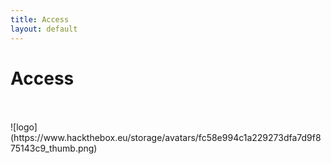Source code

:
 ```yaml
---
title: Access
layout: default
---
```



# Access
<br>
<br>
![logo](https://www.hackthebox.eu/storage/avatars/fc58e994c1a229273dfa7d9f875143c9_thumb.png)
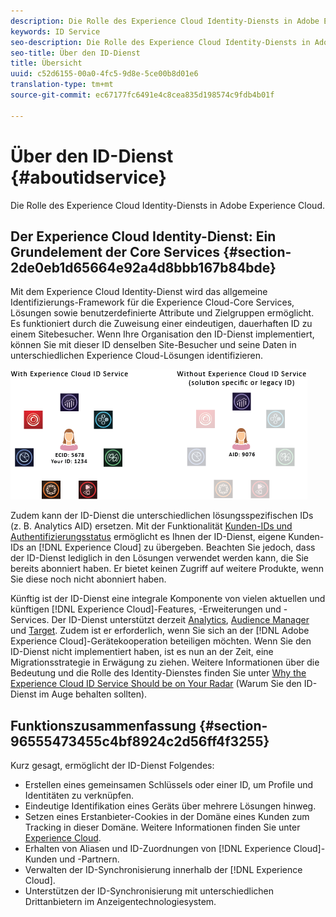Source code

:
 ```yaml
---
description: Die Rolle des Experience Cloud Identity-Diensts in Adobe Experience Cloud.
keywords: ID Service
seo-description: Die Rolle des Experience Cloud Identity-Diensts in Adobe Experience Cloud.
seo-title: Über den ID-Dienst
title: Übersicht
uuid: c52d6155-00a0-4fc5-9d8e-5ce00b8d01e6
translation-type: tm+mt
source-git-commit: ec67177fc6491e4c8cea835d198574c9fdb4b01f

---
```



# Über den ID-Dienst {#aboutidservice}

Die Rolle des Experience Cloud Identity-Diensts in Adobe Experience Cloud.

<!--
mcvid-functionality.xml
-->

## Der Experience Cloud Identity-Dienst: Ein Grundelement der Core Services {#section-2de0eb1d65664e92a4d8bbb167b84bde}

Mit dem Experience Cloud Identity-Dienst wird das allgemeine Identifizierungs-Framework für die Experience Cloud-Core Services, Lösungen sowie benutzerdefinierte Attribute und Zielgruppen ermöglicht. Es funktioniert durch die Zuweisung einer eindeutigen, dauerhaften ID zu einem Sitebesucher. Wenn Ihre Organisation den ID-Dienst implementiert, können Sie mit dieser ID denselben Site-Besucher und seine Daten in unterschiedlichen Experience Cloud-Lösungen identifizieren.

![](assets/ecid-new.png)

Zudem kann der ID-Dienst die unterschiedlichen lösungsspezifischen IDs (z. B. Analytics AID) ersetzen. Mit der Funktionalität [Kunden-IDs und Authentifizierungsstatus](../reference/authenticated-state.md) ermöglicht es Ihnen der ID-Dienst, eigene Kunden-IDs an [!DNL Experience Cloud] zu übergeben. Beachten Sie jedoch, dass der ID-Dienst lediglich in den Lösungen verwendet werden kann, die Sie bereits abonniert haben. Er bietet keinen Zugriff auf weitere Produkte, wenn Sie diese noch nicht abonniert haben.

Künftig ist der ID-Dienst eine integrale Komponente von vielen aktuellen und künftigen [!DNL Experience Cloud]-Features, -Erweiterungen und -Services. Der ID-Dienst unterstützt derzeit [Analytics](http://www.adobe.com/marketing-cloud/web-analytics.html), [Audience Manager](http://www.adobe.com/marketing-cloud/data-management-platform.html) und [Target](http://www.adobe.com/marketing-cloud/testing-targeting.html). Zudem ist er erforderlich, wenn Sie sich an der [!DNL Adobe Experience Cloud]-Gerätekooperation beteiligen möchten. Wenn Sie den ID-Dienst nicht implementiert haben, ist es nun an der Zeit, eine Migrationsstrategie in Erwägung zu ziehen. Weitere Informationen über die Bedeutung und die Rolle des Identity-Dienstes finden Sie unter [Why the Experience Cloud ID Service Should be on Your Radar](http://blogs.adobe.com/digitalmarketing/analytics/why-new-adobe-marketing-cloud-id-service-should-be-on-your-radar/) (Warum Sie den ID-Dienst im Auge behalten sollten).

## Funktionszusammenfassung {#section-96555473455c4bf8924c2d56ff4f3255}

Kurz gesagt, ermöglicht der ID-Dienst Folgendes:

* Erstellen eines gemeinsamen Schlüssels oder einer ID, um Profile und Identitäten zu verknüpfen.
* Eindeutige Identifikation eines Geräts über mehrere Lösungen hinweg.
* Setzen eines Erstanbieter-Cookies in der Domäne eines Kunden zum Tracking in dieser Domäne. Weitere Informationen finden Sie unter [Experience Cloud](../introduction/cookies.md).
* Erhalten von Aliasen und ID-Zuordnungen von [!DNL Experience Cloud]-Kunden und -Partnern.
* Verwalten der ID-Synchronisierung innerhalb der [!DNL Experience Cloud].
* Unterstützen der ID-Synchronisierung mit unterschiedlichen Drittanbietern im Anzeigentechnologiesystem.
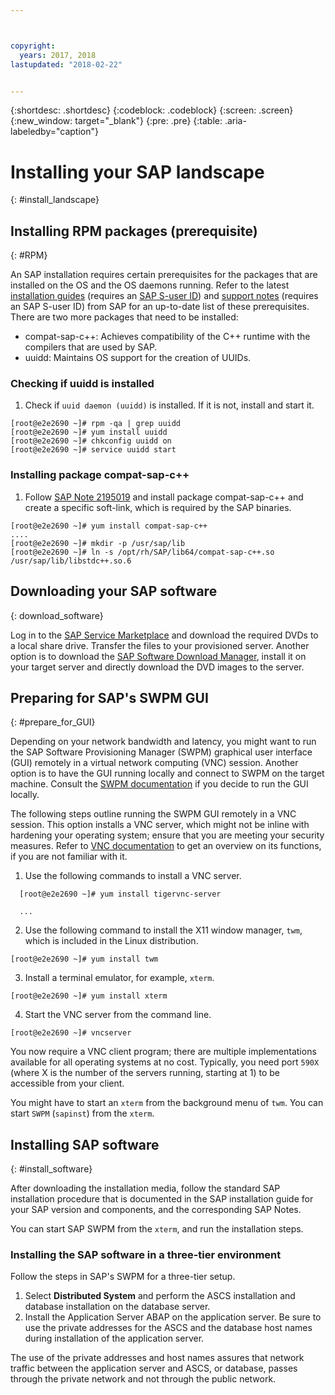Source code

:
 ```yaml
---



copyright:
  years: 2017, 2018
lastupdated: "2018-02-22"


---
```


{:shortdesc: .shortdesc}
{:codeblock: .codeblock}
{:screen: .screen}
{:new_window: target="_blank"}
{:pre: .pre}
{:table: .aria-labeledby="caption"}

# Installing your SAP landscape
{: #install_landscape}

## Installing RPM packages (prerequisite)
{: #RPM}

An SAP installation requires certain prerequisites for the packages that are installed on the OS and the OS daemons running. Refer to the latest [installation guides](https://support.sap.com/software/installations.html) (requires an [SAP S-user ID](/docs/infrastructure/sap-netweaver/sap-index.html#getting-started)) and [support notes](https://support.sap.com/notes) (requires an SAP S-user ID) from SAP for an up-to-date list of these prerequisites. There are two more packages that need to be installed:
* compat-sap-c++: Achieves compatibility of the C++ runtime with the compilers that are used by SAP.
* uuidd: Maintains OS support for the creation of UUIDs.

### Checking if uuidd is installed

1. Check if `uuid daemon (uuidd)` is installed. If it is not, install and start it.
```
[root@e2e2690 ~]# rpm -qa | grep uuidd
[root@e2e2690 ~]# yum install uuidd
[root@e2e2690 ~]# chkconfig uuidd on
[root@e2e2690 ~]# service uuidd start
```

### Installing package compat-sap-c++

1. Follow [SAP Note 2195019](https://launchpad.support.sap.com/#/notes/2195019) and install package compat-sap-c++ and create a specific soft-link, which is required by the SAP binaries.
```
[root@e2e2690 ~]# yum install compat-sap-c++
....
[root@e2e2690 ~]# mkdir -p /usr/sap/lib
[root@e2e2690 ~]# ln -s /opt/rh/SAP/lib64/compat-sap-c++.so /usr/sap/lib/libstdc++.so.6
```

## Downloading your SAP software
{: download_software}

Log in to the [SAP Service Marketplace](https://websmp201.sap-ag.de/) and download the required DVDs to a local share drive. Transfer the files to your provisioned server. Another option is to download the [SAP Software Download Manager](https://support.sap.com/en/my-support/software-downloads.html#section_995042677), install it on your target server and directly download the DVD images to the server. 

## Preparing for SAP's SWPM GUI
{: #prepare_for_GUI}

Depending on your network bandwidth and latency, you might want to run the SAP Software Provisioning Manager (SWPM) graphical user interface (GUI) remotely in a virtual network computing (VNC) session. Another option is to have the GUI running locally and connect to SWPM on the target machine. Consult the [SWPM documentation](https://wiki.scn.sap.com/wiki/display/SL/Software+Provisioning+Manager+1.0) if you decide to run the GUI locally. 

The following steps outline running the SWPM GUI remotely in a VNC session. This option installs a VNC server, which might not be inline with hardening your operating system; ensure that you are meeting your security measures. Refer to [VNC documentation](http://searchnetworking.techtarget.com/definition/virtual-network-computing) to get an overview on its functions, if you are not familiar with it.

1. Use the following commands to install a VNC server.
```
  [root@e2e2690 ~]# yum install tigervnc-server

  ...
```

2. Use the following command to install the X11 window manager, `twm`, which is included in the Linux distribution.

`[root@e2e2690 ~]# yum install twm`

3. Install a terminal emulator, for example, `xterm`.
 
 `[root@e2e2690 ~]# yum install xterm`

4. Start the VNC server from the command line.
 
 `[root@e2e2690 ~]# vncserver`

You now require a VNC client program; there are multiple implementations available for all operating systems at no cost. Typically, you need port `590X` (where X is the number of the servers running, starting at 1) to be accessible from your client.

You might have to start an `xterm` from the background menu of `twm`. You can start `SWPM` (`sapinst`) from the `xterm`.

## Installing SAP software
{: #install_software}

After downloading the installation media, follow the standard SAP installation procedure that is documented in the SAP installation guide for your SAP version and components, and the corresponding SAP Notes.

You can start SAP SWPM from the `xterm`, and run the installation steps. 

### Installing the SAP software in a three-tier environment

Follow the steps in SAP's SWPM for a three-tier setup. 

1. Select **Distributed System** and perform the ASCS installation and database installation on the database server. 
2. Install the Application Server ABAP on the application server. Be sure to use the private addresses for the ASCS and the database host names during installation of the application server. 

The use of the private addresses and host names assures that network traffic between the application server and ASCS, or database, passes through the private network and not through the public network.
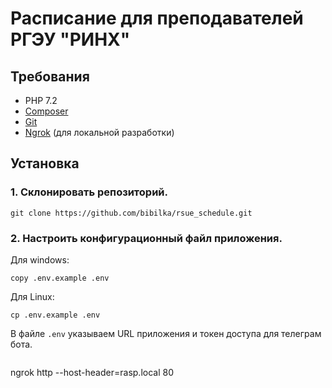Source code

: # Расписание для преподавателей РГЭУ "РИНХ"

## Требования
- PHP 7.2
- [Composer](https://getcomposer.org)
- [Git](https://git-scm.com)
- [Ngrok](https://ngrok.com) (для локальной разработки)

## Установка

### 1. Склонировать репозиторий.
```
git clone https://github.com/bibilka/rsue_schedule.git
```

### 2. Настроить конфигурационный файл приложения.

Для windows:
```
copy .env.example .env
```

Для Linux:
```
cp .env.example .env
```

В файле `.env` указываем URL приложения и токен доступа для телеграм бота.
```
```
ngrok http --host-header=rasp.local 80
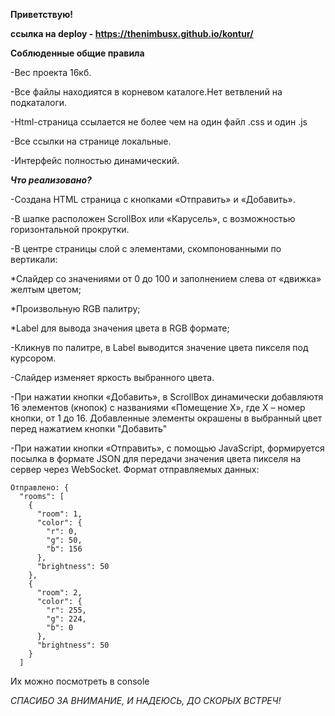 **Приветствую!**

**ссылка на deploy - https://thenimbusx.github.io/kontur/**

**Соблюденные общие правила**

-Вес проекта 16кб.

-Все файлы находиятся в корневом каталоге.Нет ветвлений на подкаталоги.

-Html-страница ссылается не более чем на один файл .css и один .js

-Все ссылки на странице локальные.

-Интерфейс полностью динамический.

**_Что реализовано?_**

-Создана HTML страница с кнопками «Отправить» и «Добавить».

-В шапке расположен ScrollBox или «Карусель», с возможностью горизонтальной прокрутки.

-В центре страницы слой с элементами, скомпонованными по вертикали:

\*Слайдер со значениями от 0 до 100 и заполнением слева от «движка» желтым цветом;

\*Произвольную RGB палитру;

\*Label для вывода значения цвета в RGB формате;

-Кликнув по палитре, в Label выводится значение цвета пикселя под курсором.

-Слайдер изменяет яркость выбранного цвета.

-При нажатии кнопки «Добавить», в ScrollBox динамически добавляютя 16 элементов (кнопок) с названиями «Помещение Х», где Х – номер кнопки, от 1 до 16.
Добавленные элементы окрашены в выбранный цвет перед нажатием кнопки "Добавить"

-При нажатии кнопки «Отправить», с помощью JavaScript, формируется посылка в формате JSON для передачи значения цвета пикселя на сервер через WebSocket.
Формат отправляемых данных:

```
Отправлено: {
  "rooms": [
    {
      "room": 1,
      "color": {
        "r": 0,
        "g": 50,
        "b": 156
      },
      "brightness": 50
    },
    {
      "room": 2,
      "color": {
        "r": 255,
        "g": 224,
        "b": 0
      },
      "brightness": 50
    }
  ]
```

Их можно посмотреть в console

_СПАСИБО ЗА ВНИМАНИЕ, И НАДЕЮСЬ, ДО СКОРЫХ ВСТРЕЧ!_
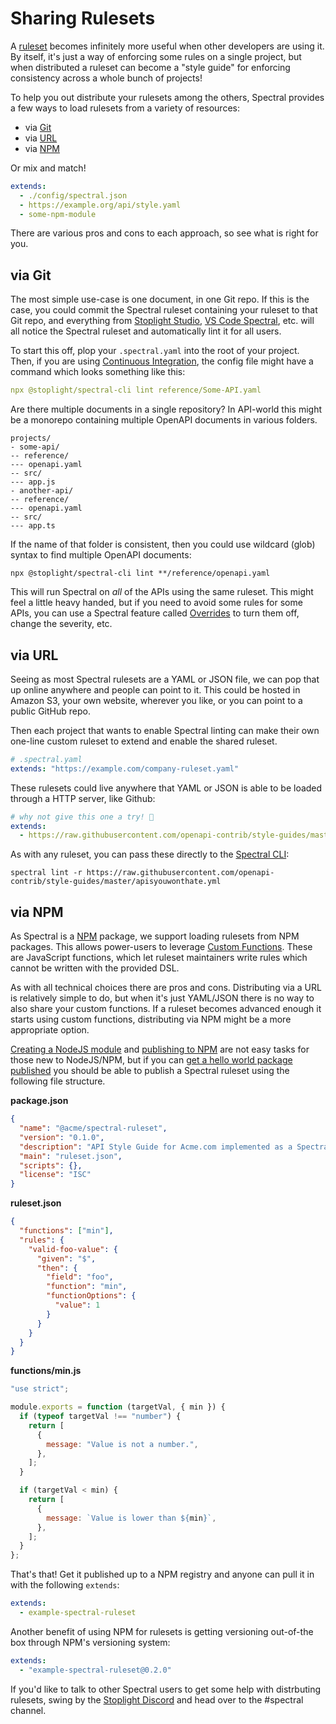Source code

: # Sharing Rulesets

A [ruleset](../getting-started/3-rulesets.md) becomes infinitely more useful when other developers are using it. By itself, it's just a way of enforcing some rules on a single project, but when distributed a ruleset can become a "style guide" for enforcing consistency across a whole bunch of projects!

To help you out distribute your rulesets among the others, Spectral provides a few ways to load rulesets from a variety of resources:

- via [Git](#via-Git)
- via [URL](#via-URL)
- via [NPM](#via-NPM)

Or mix and match!

```yaml
extends:
  - ./config/spectral.json
  - https://example.org/api/style.yaml
  - some-npm-module
```

There are various pros and cons to each approach, so see what is right for you.

## via Git 

The most simple use-case is one document, in one Git repo. If this is the case, you could commit the Spectral ruleset containing your ruleset to that Git repo, and everything from [Stoplight Studio](https://stoplight.io/studio/), [VS Code Spectral](https://github.com/stoplightio/vscode-spectral/), etc. will all notice the Spectral ruleset and automatically lint it for all users.

To start this off, plop your `.spectral.yaml` into the root of your project. Then, if you are using [Continuous Integration](8-continuous-integration.md), the config file might have a command which looks something like this:

```yaml
npx @stoplight/spectral-cli lint reference/Some-API.yaml
```

Are there multiple documents in a single repository? In API-world this might be a monorepo containing multiple OpenAPI documents in various folders. 

```
projects/
- some-api/
-- reference/
--- openapi.yaml
-- src/
--- app.js
- another-api/
-- reference/
--- openapi.yaml
-- src/
--- app.ts
```

If the name of that folder is consistent, then you could use wildcard (glob) syntax to find multiple OpenAPI documents:

```
npx @stoplight/spectral-cli lint **/reference/openapi.yaml
```

This will run Spectral on _all_ of the APIs using the same ruleset. This might feel a little heavy handed, but if you need to avoid some rules for some APIs, you can use a Spectral feature called [Overrides](https://meta.stoplight.io/docs/spectral/ZG9jOjI1MTg5-custom-rulesets#overrides) to turn them off, change the severity, etc.

## via URL

Seeing as most Spectral rulesets are a YAML or JSON file, we can pop that up online anywhere and people can point to it. This could be hosted in Amazon S3, your own website, wherever you like, or you can point to a public GitHub repo.

Then each project that wants to enable Spectral linting can make their own one-line custom ruleset to extend and enable the shared ruleset. 

```yaml
# .spectral.yaml
extends: "https://example.com/company-ruleset.yaml"
```

These rulesets could live anywhere that YAML or JSON is able to be loaded through a HTTP server, like Github:

```yaml
# why not give this one a try! 🥳
extends:
  - https://raw.githubusercontent.com/openapi-contrib/style-guides/master/apisyouwonthate.yml
```

As with any ruleset, you can pass these directly to the [Spectral CLI](./2-cli.md):

```shell
spectral lint -r https://raw.githubusercontent.com/openapi-contrib/style-guides/master/apisyouwonthate.yml
```

## via NPM

As Spectral is a [NPM](https://www.npmjs.com/) package, we support loading rulesets from NPM packages. This allows power-users to leverage [Custom Functions](https://meta.stoplight.io/docs/spectral/ZG9jOjI1MTkw-custom-functions). These are JavaScript functions, which let ruleset maintainers write rules which cannot be written with the provided DSL.

As with all technical choices there are pros and cons. Distributing via a URL is relatively simple to do, but when it's just YAML/JSON there is no way to also share your custom functions. If a ruleset becomes advanced enough it starts using custom functions, distributing via NPM might be a more appropriate option. 

[Creating a NodeJS module](https://docs.npmjs.com/creating-node-js-modules) and [publishing to NPM](https://docs.npmjs.com/creating-and-publishing-scoped-public-packages) are not easy tasks for those new to NodeJS/NPM, but if you can [get a hello world package published](https://dev.to/therealdanvega/creating-your-first-npm-package-2ehf) you should be able to publish a Spectral ruleset using the following file structure.

**package.json**

```json
{
  "name": "@acme/spectral-ruleset",
  "version": "0.1.0",
  "description": "API Style Guide for Acme.com implemented as a Spectral ruleset",
  "main": "ruleset.json",
  "scripts": {},
  "license": "ISC"
}
```

**ruleset.json**

```json
{
  "functions": ["min"],
  "rules": {
    "valid-foo-value": {
      "given": "$",
      "then": {
        "field": "foo",
        "function": "min",
        "functionOptions": {
          "value": 1
        }
      }
    }
  }
}
```

**functions/min.js**

```js
"use strict";

module.exports = function (targetVal, { min }) {
  if (typeof targetVal !== "number") {
    return [
      {
        message: "Value is not a number.",
      },
    ];
  }

  if (targetVal < min) {
    return [
      {
        message: `Value is lower than ${min}`,
      },
    ];
  }
};
```

That's that! Get it published up to a NPM registry and anyone can pull it in with the following `extends`:

```yaml
extends:
  - example-spectral-ruleset
```

Another benefit of using NPM for rulesets is getting versioning out-of-the box through NPM's versioning system:

```yaml
extends:
  - "example-spectral-ruleset@0.2.0"
```

If you'd like to talk to other Spectral users to get some help with distrbuting rulesets, swing by the [Stoplight Discord](https://discord.com/invite/stoplight) and head over to the #spectral channel.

##########

■ WHAT YOU NEED TO DO
An exact copy is required of the lines from the start of the records above through the line with "Zudem kann der", and only those, without any pictures.

■ RESPONSE BELOW
Source code

:
 ```yaml
---
title: Access
layout: default
---
```



# Access
<br>
<br>
![logo](https://www.hackthebox.eu/storage/avatars/fc58e994c1a229273dfa7d9f875143c9_thumb.png)
Source code

:
 ```yaml
---
description: Die Rolle des Experience Cloud Identity-Diensts in Adobe Experience Cloud.
keywords: ID Service
seo-description: Die Rolle des Experience Cloud Identity-Diensts in Adobe Experience Cloud.
seo-title: Über den ID-Dienst
title: Übersicht
uuid: c52d6155-00a0-4fc5-9d8e-5ce00b8d01e6
translation-type: tm+mt
source-git-commit: ec67177fc6491e4c8cea835d198574c9fdb4b01f

---
```



# Über den ID-Dienst {#aboutidservice}

Die Rolle des Experience Cloud Identity-Diensts in Adobe Experience Cloud.

<!--
mcvid-functionality.xml
-->

## Der Experience Cloud Identity-Dienst: Ein Grundelement der Core Services {#section-2de0eb1d65664e92a4d8bbb167b84bde}

Mit dem Experience Cloud Identity-Dienst wird das allgemeine Identifizierungs-Framework für die Experience Cloud-Core Services, Lösungen sowie benutzerdefinierte Attribute und Zielgruppen ermöglicht. Es funktioniert durch die Zuweisung einer eindeutigen, dauerhaften ID zu einem Sitebesucher. Wenn Ihre Organisation den ID-Dienst implementiert, können Sie mit dieser ID denselben Site-Besucher und seine Daten in unterschiedlichen Experience Cloud-Lösungen identifizieren.

![](assets/ecid-new.png)

Zudem kann der ID-Dienst die unterschiedlichen lösungsspezifischen IDs (z. B. Analytics AID) ersetzen. Mit der Funktionalität [Kunden-IDs und Authentifizierungsstatus](../reference/authenticated-state.md) ermöglicht es Ihnen der ID-Dienst, eigene Kunden-IDs an [!DNL Experience Cloud] zu übergeben. Beachten Sie jedoch, dass der ID-Dienst lediglich in den Lösungen verwendet werden kann, die Sie bereits abonniert haben. Er bietet keinen Zugriff auf weitere Produkte, wenn Sie diese noch nicht abonniert haben.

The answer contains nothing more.